Daniel Blake, lead author of the Morgan Stanley report, told the Financial Times: “Our models show that Australian households are most exposed of any G10 country to a housing slump and face a period of deleveraging, leaving growth heavily reliant on public spending on health, education and infrastructure.”
After years of sky-rocketing dwelling prices, which have enriched a host of billionaire developers and speculators, total Australian household liabilities have increased to more than $2.5 trillion, according to the Australian Bureau of Statistics. Household debt has burgeoned from about 60 percent of disposable income in 1998 to around 200 percent—one of the highest levels in the world.
Morgan Stanley’s report followed a similar warning by Core Logic, which tracks property prices. A wider financial crisis could result because mortgage debt accounts for over 60 percent of the assets of most major Australian banks.

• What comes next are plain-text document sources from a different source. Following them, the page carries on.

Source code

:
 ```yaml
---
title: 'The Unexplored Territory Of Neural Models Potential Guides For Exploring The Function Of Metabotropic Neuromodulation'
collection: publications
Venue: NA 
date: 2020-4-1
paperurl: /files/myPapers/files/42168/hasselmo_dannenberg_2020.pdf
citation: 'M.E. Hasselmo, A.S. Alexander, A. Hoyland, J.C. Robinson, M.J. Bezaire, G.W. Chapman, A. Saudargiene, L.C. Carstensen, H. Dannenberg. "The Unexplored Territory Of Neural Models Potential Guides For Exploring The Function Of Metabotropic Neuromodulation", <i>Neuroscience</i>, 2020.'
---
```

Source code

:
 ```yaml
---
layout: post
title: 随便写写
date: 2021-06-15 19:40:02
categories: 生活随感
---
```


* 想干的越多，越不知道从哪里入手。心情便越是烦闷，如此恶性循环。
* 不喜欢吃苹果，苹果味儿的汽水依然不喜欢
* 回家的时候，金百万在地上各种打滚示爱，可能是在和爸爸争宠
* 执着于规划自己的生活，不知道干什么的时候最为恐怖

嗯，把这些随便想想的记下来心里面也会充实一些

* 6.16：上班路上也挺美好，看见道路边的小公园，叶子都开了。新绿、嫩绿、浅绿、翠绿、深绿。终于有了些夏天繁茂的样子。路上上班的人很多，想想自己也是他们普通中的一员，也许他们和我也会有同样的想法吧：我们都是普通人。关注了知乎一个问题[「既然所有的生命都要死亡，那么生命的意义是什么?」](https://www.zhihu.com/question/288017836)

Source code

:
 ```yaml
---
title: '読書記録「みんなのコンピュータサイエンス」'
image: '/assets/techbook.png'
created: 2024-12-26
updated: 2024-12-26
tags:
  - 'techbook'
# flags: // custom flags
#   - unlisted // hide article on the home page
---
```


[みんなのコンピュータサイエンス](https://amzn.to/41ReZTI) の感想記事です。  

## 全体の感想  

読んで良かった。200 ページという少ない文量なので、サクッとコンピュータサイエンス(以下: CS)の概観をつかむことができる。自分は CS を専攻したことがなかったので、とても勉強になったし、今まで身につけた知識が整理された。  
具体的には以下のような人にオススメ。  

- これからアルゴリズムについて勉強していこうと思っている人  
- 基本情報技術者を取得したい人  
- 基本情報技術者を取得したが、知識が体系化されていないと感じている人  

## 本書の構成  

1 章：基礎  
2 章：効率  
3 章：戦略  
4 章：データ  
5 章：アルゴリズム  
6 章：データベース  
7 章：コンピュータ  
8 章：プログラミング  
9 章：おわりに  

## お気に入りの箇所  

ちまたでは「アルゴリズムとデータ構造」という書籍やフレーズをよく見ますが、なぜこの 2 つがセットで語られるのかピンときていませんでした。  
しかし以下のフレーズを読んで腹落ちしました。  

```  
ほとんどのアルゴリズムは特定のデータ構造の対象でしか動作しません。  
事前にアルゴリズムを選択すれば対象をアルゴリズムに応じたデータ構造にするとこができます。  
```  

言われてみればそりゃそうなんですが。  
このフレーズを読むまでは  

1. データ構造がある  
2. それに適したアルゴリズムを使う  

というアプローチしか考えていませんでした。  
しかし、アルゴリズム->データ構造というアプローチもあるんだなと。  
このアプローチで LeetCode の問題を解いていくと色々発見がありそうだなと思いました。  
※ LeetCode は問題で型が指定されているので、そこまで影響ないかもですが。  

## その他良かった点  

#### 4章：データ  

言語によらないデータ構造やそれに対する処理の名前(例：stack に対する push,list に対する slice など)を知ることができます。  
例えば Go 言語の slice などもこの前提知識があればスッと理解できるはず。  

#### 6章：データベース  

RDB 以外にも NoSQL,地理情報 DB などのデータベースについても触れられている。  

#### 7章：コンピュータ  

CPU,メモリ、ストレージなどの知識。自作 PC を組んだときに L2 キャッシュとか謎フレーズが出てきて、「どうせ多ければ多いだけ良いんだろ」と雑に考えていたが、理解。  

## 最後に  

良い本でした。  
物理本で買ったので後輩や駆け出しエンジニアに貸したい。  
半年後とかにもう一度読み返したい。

The Labor Party’s response to Fitch’s report was just as duplicitous as the government’s. Labor’s shadow treasurer Chris Bowen said the report was concerning, but made no mention of how the economic reversal would affect his party’s own pledges to the financial markets to produce bigger budget surpluses than the Coalition.
If Labor were to regain office by exploiting the widespread hostility to the unraveling Coalition, it would again form a pro-business government, as it did from 1983 to 1996 and 2007 to 2013, working closely with the trade unions to suppress workers’ opposition.
Sections of big business are looking to Labor to protect their interests as the Coalition’s most right-wing elements, orbiting around Home Affairs Minister Peter Dutton and ex-Prime Minister Tony Abbott, strive to refashion the Liberal and National parties into a Trump-style populist and semi-fascistic movement to divert the social discontent in nationalist directions.
At Labor’s national conference last month, the Labor and union leaders warned repeatedly of rising working-class unrest. They said a Labor-led government was essential to prevent the disaffection with the parliamentary order from boiling over.
Labor leader Bill Shorten warned of mounting “distrust and disengagement, scepticism and cynicism” toward the entire political system, while Australian Council of Trade Unions secretary Sally McManus warned of a tidal wave of discontent over casualised employment and falling wages.
The truth is that whichever party heads the next government, it will seek to make the working class pay for the emerging crisis by further gutting social spending, driving down real wages and breaking up working conditions. At the same time, it will boost military spending to meet Washington’s demand for Australia to remain unconditionally behind the aggressive US offensive against China.